Io sono con Enrico Ameri, per raccontare, via radio, la gara. Noto che la curva finisce in un punto in cui non è comprensibile, dalla nostra postazione, se esistano uscite di sicurezza. Due ore prima dell’incontro, cominciano le cariche degli inglesi contro gli italiani, che indietreggiano, terrorizzati, sparendo in una zona d’ombra.
Non posso ancora saperlo, ma la macabra zona d’ombra è lo spartiacque fra la vita e la morte, e anche fra il mio passato e il mio futuro, fra il calcio-fiaba e il calcio-strazio. La compressione dei tifosi verso l’esterno, con conseguente decesso di 39 persone calpestate e soffocate, determina la carneficina: è l’omicidio di massa impunito di Caino contro Abele.
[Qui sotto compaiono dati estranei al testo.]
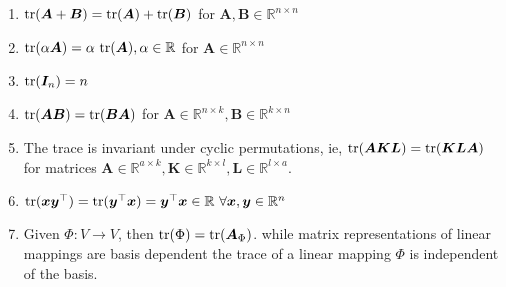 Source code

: \begin{enumerate}
    \item $\text{tr}(\bm{A} + \bm{B}) = \text{tr}(\bm{A}) + \text{tr}(\bm{B})$ for $\bm{A}, \bm{B} \in \mathbb{R}^{n\times n}$
    \hfill \cite{mfml/book/mml/Deisenroth-Faisal-Ong}

    \item $\tr(\alpha \bm{A}) = \alpha\ \tr(\bm{A}), \alpha \in \mathbb{R}$ for $\bm{A} \in \mathbb{R}^{n\times n}$
    \hfill \cite{mfml/book/mml/Deisenroth-Faisal-Ong}
    
    \item $\text{tr}(\bm{I}_n) = n$
    \hfill \cite{mfml/book/mml/Deisenroth-Faisal-Ong}
    
    \item $\text{tr}(\bm{AB}) = \text{tr}(\bm{BA})$ for $\bm{A} \in \mathbb{R}^{n\times k}, \bm{B} \in \mathbb{R}^{k\times n}$
    \hfill \cite{mfml/book/mml/Deisenroth-Faisal-Ong}

    \item The trace is invariant under cyclic permutations, ie, $\text{tr}(\bm{AKL}) = \text{tr}(\bm{KLA})$ for matrices $\bm{A} \in  \mathbb{R}^{a \times k}, \bm{K} \in  \mathbb{R}^{k \times l}, \bm{L} \in  \mathbb{R}^{l \times a}$. 
    \hfill \cite{mfml/book/mml/Deisenroth-Faisal-Ong}

    \item $
        \tr(\bm{xy}^\top) = \tr(\bm{y} ^\top \bm{x}) = \bm{y} ^\top \bm{x} \in \mathbb{R}\ 
        \forall \bm{x}, \bm{y} \in \mathbb{R}^n
    $
    \hfill \cite{mfml/book/mml/Deisenroth-Faisal-Ong}

    \item Given $\Phi : V \to V$, then $\text{tr}(\Phi) = \text{tr}(\bm{A}_\Phi)$. while matrix representations of linear mappings are basis dependent the trace of a linear mapping $\Phi$ is independent of the basis.
    \hfill \cite{mfml/book/mml/Deisenroth-Faisal-Ong}
\end{enumerate}







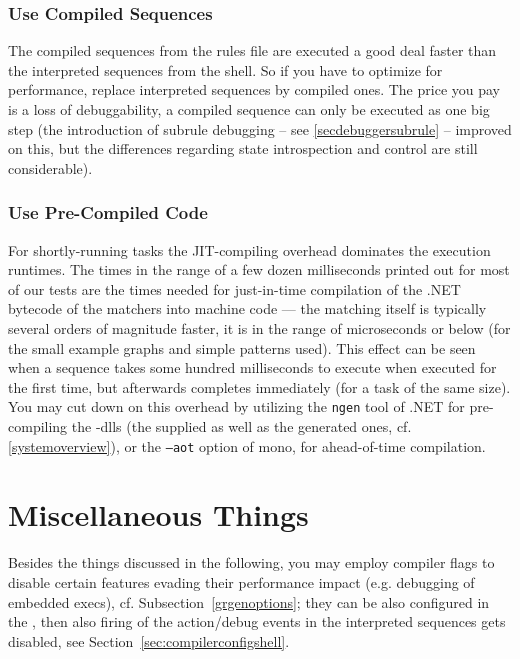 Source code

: \subsubsection*{Use Compiled Sequences}
The compiled sequences from the rules file are executed a good deal faster than the interpreted sequences from the shell.
So if you have to optimize for performance, replace interpreted sequences by compiled ones.
The price you pay is a loss of debuggability, a compiled sequence can only be executed as one big step 
(the introduction of subrule debugging -- see \ref{secdebuggersubrule} -- improved on this, but the differences regarding state introspection and control are still considerable).

\subsubsection*{Use Pre-Compiled Code}
For shortly-running tasks the JIT-compiling overhead dominates the execution runtimes.
The times in the range of a few dozen milliseconds printed out for most of our tests are the times needed for just-in-time compilation of the .NET bytecode of the matchers into machine code --- the matching itself is typically several orders of magnitude faster, it is in the range of microseconds or below (for the small example graphs and simple patterns used).
This effect can be seen when a sequence takes some hundred milliseconds to execute when executed for the first time, but afterwards completes immediately (for a task of the same size).
You may cut down on this overhead by utilizing the \texttt{ngen} tool of .NET for pre-compiling the \GrG-dlls (the supplied as well as the generated ones, cf. \ref{systemoverview}), or the \texttt{--aot} option of mono, for ahead-of-time compilation.


\section{Miscellaneous Things}

Besides the things discussed in the following, you may employ compiler flags to disable certain features evading their performance impact (e.g. debugging of embedded execs), cf. Subsection~\ref{grgenoptions}; they can be also configured in the \GrShell{}, then also firing of the action/debug events in the interpreted sequences gets disabled, see Section~\ref{sec:compilerconfigshell}.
I tifosi sfuggiti al massacro, infatti, si riversano sul terreno di gioco, picchiati dalla polizia belga come invasori di campo. Chi può, scavalca le barriere per mettersi in salvo, ed entra in tribuna stampa. Senza ancora i cellulari, e con poche cabine telefoniche a disposizione, allungo il microfono a chi vuol far sapere a casa di essere vivo.
Arrivano, presso di me, come i soldati feriti di una guerra improvvisa, inimmaginabile, bestiale. Hanno facce stravolte, braccia insanguinate, camicie strappate. Chi ha avuto la fortuna di rompere il muretto è volato di sotto, si è fratturato in più parti, ma si è salvato. Chi non l’ha avuta, è rimasto schiacciato, e non è più riuscito a respirare.
Gaetano Scirea e Phil Neal, i due capitani, salgono nella cabina dello speaker per tranquillizzare i tifosi. Dicono che giocheranno lo stesso: «Giocheremo per voi». Che effetto, mentre scrivo, pensare che anche Gaetano, poco più di quattro anni dopo, non ci sarà più, lasciandoci in un modo, se possibile, ancora peggiore, fra le fiamme della benzina!
Quando rievoco quella finale, credo che si doveva disputare per evitare altri scontri e altri morti, ma che non si doveva assegnare nulla, con immediata restituzione del trofeo all’UEFA. E credo a una sorta di Hiroshima del pallone: la “bomba atomica” del teppismo calcistico che esplode, e dopo la quale nulla sarà più come prima.